* [Work to complete] Which of the lines in the records below hold the string "textit"? Copy every one of them.
── Records provided
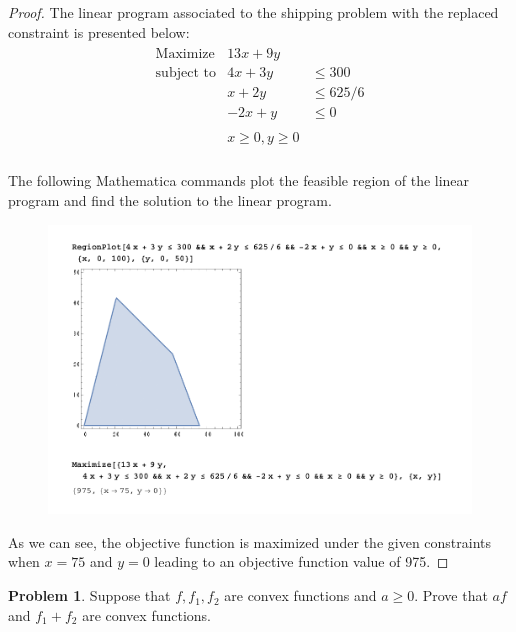 \documentclass[12pt]{article}
\theoremstyle{definition}
\newtheorem{problem}{Problem}
\begin{document}
\begin{proof}
  The linear program associated to the shipping problem with the replaced constraint
  is presented below:
  \begin{align*}
    \begin{array} {lll}
      \text{Maximize} & 13x + 9y & \\
      \text{subject to} & 4x + 3y &\leq 300 \\
      & x + 2y &\leq 625/6\\
      & -2x + y &\leq 0 \\ \\
      & x \geq 0, y \geq 0 & \\
    \end{array}
  \end{align*}

  The following Mathematica commands plot the feasible region of the linear
  program and find the solution to the linear program.
  \begin{figure}[!h]
    \centerline{\includegraphics[scale=1.0]{linear_program}}
  \end{figure}

  As we can see, the objective function is maximized under the given constraints
  when $x = 75$ and $y = 0$ leading to an objective function value of 975.

\end{proof}
\newpage


\begin{problem}
  Suppose that $f, f_1, f_2$ are convex functions and $a \geq 0$. Prove that
  $af$ and $f_1 + f_2$ are convex functions.
\end{problem}
\end{document}
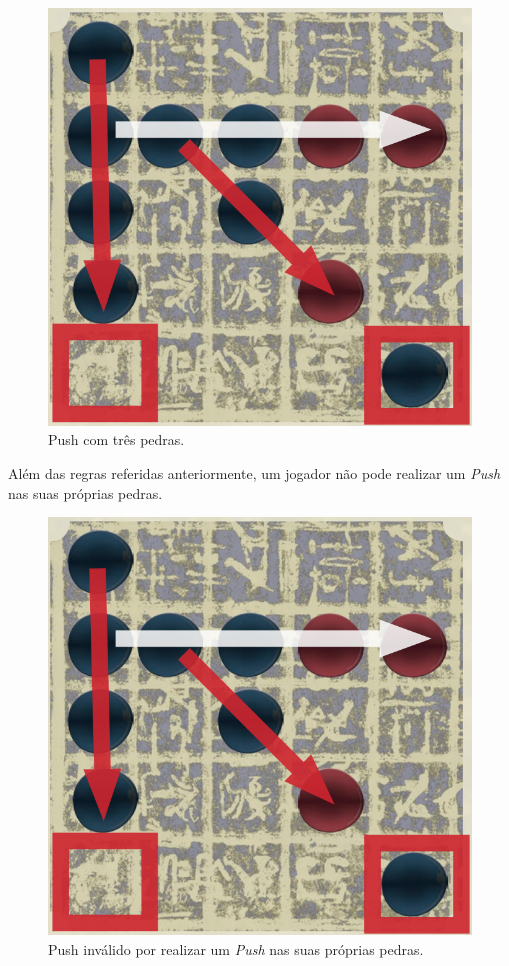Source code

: \documentclass[a4paper]{article}
\begin{document}
\begin{figure}[!htb]
	\centering
	\includegraphics[scale=0.3]{push2.png}
	\caption{Push com três pedras.}
\end{figure}

Além das regras referidas anteriormente, um jogador não pode realizar um  \textit{Push} nas suas próprias pedras.

\begin{figure}[!htb]
	\centering
	\includegraphics[scale=0.3]{push2.png} 
	\caption{Push inválido por realizar um \textit{Push} nas suas próprias pedras.}
\end{figure}
\end{document}
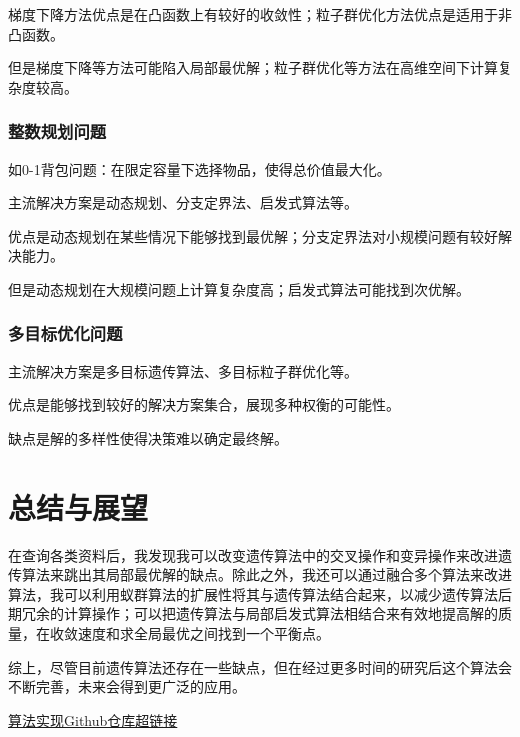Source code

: \documentclass{cjc}
\begin{document}
梯度下降方法优点是在凸函数上有较好的收敛性；粒子群优化方法优点是适用于非凸函数。

但是梯度下降等方法可能陷入局部最优解；粒子群优化等方法在高维空间下计算复杂度较高。
\subsubsection{整数规划问题}
如0-1背包问题：在限定容量下选择物品，使得总价值最大化。

主流解决方案是动态规划、分支定界法、启发式算法等。

优点是动态规划在某些情况下能够找到最优解；分支定界法对小规模问题有较好解决能力。

但是动态规划在大规模问题上计算复杂度高；启发式算法可能找到次优解。

\subsubsection{多目标优化问题}
主流解决方案是多目标遗传算法、多目标粒子群优化等。

优点是能够找到较好的解决方案集合，展现多种权衡的可能性。

缺点是解的多样性使得决策难以确定最终解。
\section{总结与展望}
在查询各类资料后，我发现我可以改变遗传算法中的交叉操作和变异操作来改进遗传算法来跳出其局部最优解的缺点。除此之外，我还可以通过融合多个算法来改进算法，我可以利用蚁群算法的扩展性将其与遗传算法结合起来，以减少遗传算法后期冗余的计算操作；可以把遗传算法与局部启发式算法相结合来有效地提高解的质量，在收敛速度和求全局最优之间找到一个平衡点。

综上，尽管目前遗传算法还存在一些缺点，但在经过更多时间的研究后这个算法会不断完善，未来会得到更广泛的应用。

\nocite{*}



\href{https://github.com/fordiker/code.git}{算法实现Github仓库超链接}
\end{document}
────
* [Exercise output]
Além das regras referidas anteriormente, um jogador não pode realizar um  \textit{Push} nas suas próprias pedras.
	\caption{Push inválido por realizar um \textit{Push} nas suas próprias pedras.}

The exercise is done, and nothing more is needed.